Synthesis and Thin Film Morphology of Rod-Rod Polythiophene-b-Polyfluorene Conjugated Copolymers

Wednesday, November 10, 2010: 5:20 PM
250 C Room (Salt Palace Convention Center)
Rafael Verduzco1, Seth B. Darling2, Ioan Botiz2, Deanna Pickel3, Kunlun Hong3 and S. Michael Kilbey4, (1)Chemical and Biomolecular Engineering, Rice University, Houston, TX, (2)Center for Nanoscale Materials, Argonne National Laboratory, Argonne, IL, (3)Center for Nanophase Materials Sciences, Oak Ridge National Laboratory, Oak Ridge, TN, (4)Departments of Chemistry and of Chemical and Biomolecular Engineering, University of Tennessee, Knoxville, TN

Polymer solar cells generally lack well-ordered active layers for the conversion of light to electricity. Ideally, the active layer should consist of well-organized p- and n-type regions with long-range order and dimensions not significantly larger than 10 nm. Block copolymer self-assembly can achieve ordered nanoscale domains, but the study of all conjugated block copolymers for photovoltaics is limited. Here, we present the synthesis and characterization of rod-rod all-conjugated block copolymers using a combination of Grignard metathesis (GRIM) polymerization and Suzuki polymerization. GRIM is used to prepare an end-functionalized poly(3-hexylthiophene) polymer. A Suzuki polycondensation of a fluorenyl monomer is subsequently carried out in the presence of the end-functionalized polythiophene to prepare a mixture of block copolymers and homopolymers. The copolymer can be isolated using solvent extraction and column chromatography.

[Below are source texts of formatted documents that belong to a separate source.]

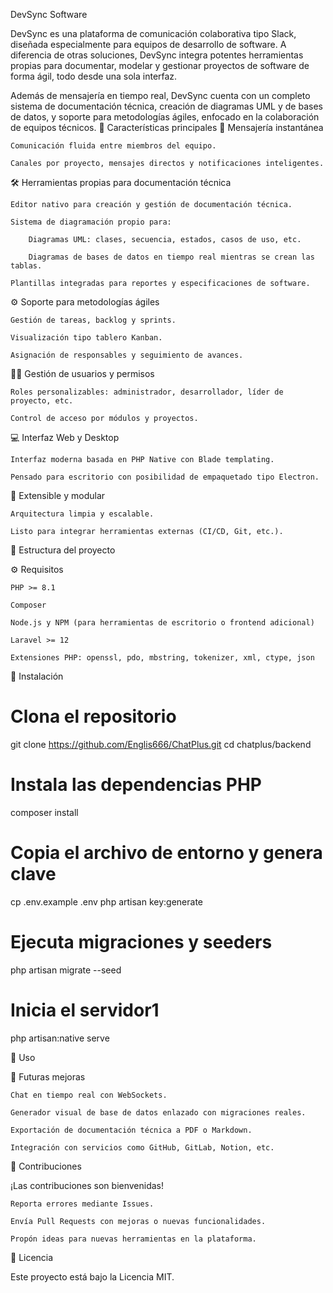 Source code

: DevSync Software

DevSync es una plataforma de comunicación colaborativa tipo Slack, diseñada especialmente para equipos de desarrollo de software. A diferencia de otras soluciones, DevSync integra potentes herramientas propias para documentar, modelar y gestionar proyectos de software de forma ágil, todo desde una sola interfaz.

Además de mensajería en tiempo real, DevSync cuenta con un completo sistema de documentación técnica, creación de diagramas UML y de bases de datos, y soporte para metodologías ágiles, enfocado en la colaboración de equipos técnicos.
🧩 Características principales
📡 Mensajería instantánea

    Comunicación fluida entre miembros del equipo.

    Canales por proyecto, mensajes directos y notificaciones inteligentes.

🛠️ Herramientas propias para documentación técnica

    Editor nativo para creación y gestión de documentación técnica.

    Sistema de diagramación propio para:

        Diagramas UML: clases, secuencia, estados, casos de uso, etc.

        Diagramas de bases de datos en tiempo real mientras se crean las tablas.

    Plantillas integradas para reportes y especificaciones de software.

⚙️ Soporte para metodologías ágiles

    Gestión de tareas, backlog y sprints.

    Visualización tipo tablero Kanban.

    Asignación de responsables y seguimiento de avances.

🧑‍💼 Gestión de usuarios y permisos

    Roles personalizables: administrador, desarrollador, líder de proyecto, etc.

    Control de acceso por módulos y proyectos.

💻 Interfaz Web y Desktop

    Interfaz moderna basada en PHP Native con Blade templating.

    Pensado para escritorio con posibilidad de empaquetado tipo Electron.

🔌 Extensible y modular

    Arquitectura limpia y escalable.

    Listo para integrar herramientas externas (CI/CD, Git, etc.).

🧱 Estructura del proyecto

⚙️ Requisitos

    PHP >= 8.1

    Composer

    Node.js y NPM (para herramientas de escritorio o frontend adicional)

    Laravel >= 12

    Extensiones PHP: openssl, pdo, mbstring, tokenizer, xml, ctype, json

🚀 Instalación

# Clona el repositorio

git clone https://github.com/Englis666/ChatPlus.git
cd chatplus/backend

# Instala las dependencias PHP

composer install

# Copia el archivo de entorno y genera clave

cp .env.example .env
php artisan key:generate

# Ejecuta migraciones y seeders

php artisan migrate --seed

# Inicia el servidor1

php artisan:native serve

🧪 Uso

🔮 Futuras mejoras

    Chat en tiempo real con WebSockets.

    Generador visual de base de datos enlazado con migraciones reales.

    Exportación de documentación técnica a PDF o Markdown.

    Integración con servicios como GitHub, GitLab, Notion, etc.

👥 Contribuciones

¡Las contribuciones son bienvenidas!

    Reporta errores mediante Issues.

    Envía Pull Requests con mejoras o nuevas funcionalidades.

    Propón ideas para nuevas herramientas en la plataforma.

🧠 Licencia

Este proyecto está bajo la Licencia MIT.
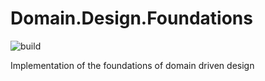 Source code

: # Domain.Design.Foundations
![build](https://github.com/SmeeK153/Domain.Design.Foundations/workflows/build/badge.svg)

Implementation of the foundations of domain driven design
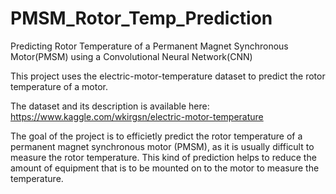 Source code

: # PMSM_Rotor_Temp_Prediction
Predicting Rotor Temperature of a Permanent Magnet Synchronous Motor(PMSM) using a Convolutional Neural Network(CNN)

This project uses the electric-motor-temperature dataset to predict the rotor temperature of a motor.

The dataset and its description is available here: https://www.kaggle.com/wkirgsn/electric-motor-temperature

The goal of the project is to efficietly predict the rotor temperature of a permanent magnet synchronous motor (PMSM), 
as it is usually difficult to measure the rotor temperature. This kind of prediction helps to reduce the amount of equipment
that is to be mounted on to the motor to measure the temperature.
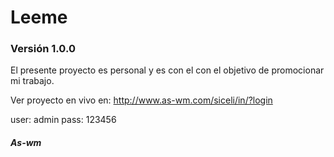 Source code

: # Leeme
### Versión 1.0.0

El presente proyecto es personal y es con el con el objetivo de promocionar mi trabajo.

Ver proyecto en vivo en: http://www.as-wm.com/siceli/in/?login

user: admin
pass: 123456

###### **As-wm**
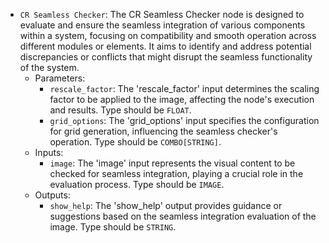 - `CR Seamless Checker`: The CR Seamless Checker node is designed to evaluate and ensure the seamless integration of various components within a system, focusing on compatibility and smooth operation across different modules or elements. It aims to identify and address potential discrepancies or conflicts that might disrupt the seamless functionality of the system.
    - Parameters:
        - `rescale_factor`: The 'rescale_factor' input determines the scaling factor to be applied to the image, affecting the node's execution and results. Type should be `FLOAT`.
        - `grid_options`: The 'grid_options' input specifies the configuration for grid generation, influencing the seamless checker's operation. Type should be `COMBO[STRING]`.
    - Inputs:
        - `image`: The 'image' input represents the visual content to be checked for seamless integration, playing a crucial role in the evaluation process. Type should be `IMAGE`.
    - Outputs:
        - `show_help`: The 'show_help' output provides guidance or suggestions based on the seamless integration evaluation of the image. Type should be `STRING`.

NMR, SEC-RI, and SEC-UV/Vis show that the final products contain the desired block copolymers with little or no homopolymer impurities. Futhermore, comonomers such as benzothiadiazole can be incorporated into the Suzuki polycondensation step to tune the optoelectronic properties of the resulting copolymer. We will present the synthesis and characterization of the copolymers as well as preliminary AFM and transient photoabsorption studies on polymeric thin films. We will also discuss the potential for the use of related block copolymers in polymeric OPVs.